**Problem**.
Please copy each line of the listing that includes the string "funciones".

**Task material**.
____________________

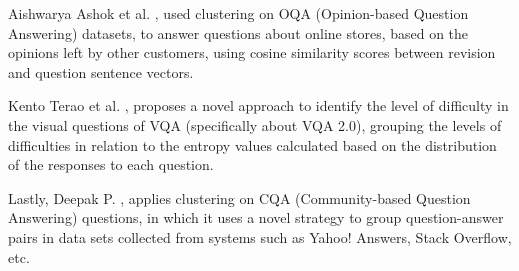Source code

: Aishwarya Ashok et al. \cite{ashok-etal-2020-simsterq}, used clustering on OQA (Opinion-based Question Answering) datasets, to answer questions about online stores, based on the opinions left by other customers, using cosine similarity scores between revision and question sentence vectors.

Kento Terao et al. \cite{entropy-clustering}, proposes a novel approach to identify the level of difficulty in the visual questions of VQA (specifically about VQA 2.0), grouping the levels of difficulties in relation to the entropy values calculated based on the distribution of the responses to each question.

Lastly, Deepak P. \cite{p-2016-mixkmeans}, applies clustering on CQA (Community-based Question Answering) questions, in which it uses a novel strategy to group question-answer pairs in data sets collected from systems such as Yahoo! Answers, Stack Overflow, etc.
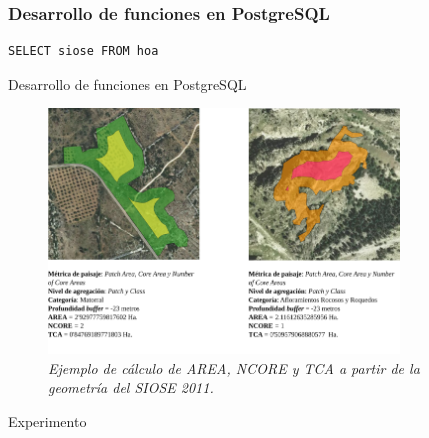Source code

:\begin{frame}[fragile]
\frametitle{Desarrollo de funciones en PostgreSQL}
\begin{verbatim}
SELECT siose FROM hoa
\end{verbatim}
\end{frame}



\begin{frame}{Desarrollo de funciones en PostgreSQL}
\begin{figure}
\includegraphics[height=6.5cm]{Metodologia/Figs/figuraejemplo}
\vspace{-0.5cm}
\caption{\textit{Ejemplo de cálculo de AREA, NCORE y TCA a partir de la geometría del SIOSE 2011.}}
\end{figure}
\end{frame}


\begin{frame}{}
Experimento
\end{frame}
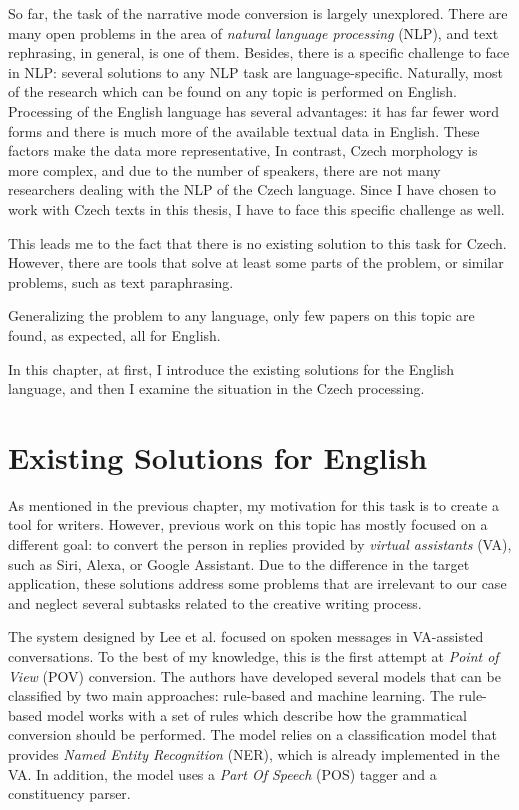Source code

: So far, the task of the narrative mode conversion is largely unexplored. There are many open problems in the area of \emph{natural language processing} (NLP), and text rephrasing, in general, is one of them. Besides, there is a specific challenge to face in NLP: several solutions to any NLP task are language-specific. Naturally, most of the research which can be found on any topic is performed on English. Processing of the English language has several advantages: it has far fewer word forms and there is much more of the available textual data in English. These factors make the data more representative, In contrast, Czech morphology is more complex, and due to the number of speakers, there are not many researchers dealing with the NLP  of the Czech language. Since I have chosen to work with Czech texts in this thesis, I have to face this specific challenge as well.

This leads me to the fact that there is no existing solution to this task for Czech. However, there are tools that solve at least some parts of the problem, or similar problems, such as text paraphrasing.

Generalizing the problem to any language, only few papers on this topic are found, as expected, all for English.

In this chapter, at first, I introduce the existing solutions for the English language, and then I examine the situation in the Czech processing.

\section{Existing Solutions for English}

As mentioned in the previous chapter, my motivation for this task is to create a tool for writers. However, previous work on this topic has mostly focused on a different goal: to convert the person in replies provided by \emph{virtual assistants} (VA), such as Siri, Alexa, or Google Assistant. Due to the difference in the target application, these solutions address some problems that are irrelevant to our case and neglect several subtasks related to the creative writing process.

The system designed by Lee et al. \cite{lee2020converting} focused on spoken messages in VA-assisted conversations. To the best of my knowledge, this is the first attempt at \emph{Point of View} (POV) conversion. The authors have developed several models that can be classified by two main approaches: rule-based and machine learning. The rule-based model works with a set of rules which describe how the grammatical conversion should be performed. The model relies on a classification model that provides \emph{Named Entity Recognition} (NER), which is already implemented in the VA. In addition, the model uses a \emph{Part Of Speech} (POS) tagger and a constituency parser.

____________________

**Output for this exercise**.
\frametitle{Desarrollo de funciones en PostgreSQL}
\begin{frame}{Desarrollo de funciones en PostgreSQL}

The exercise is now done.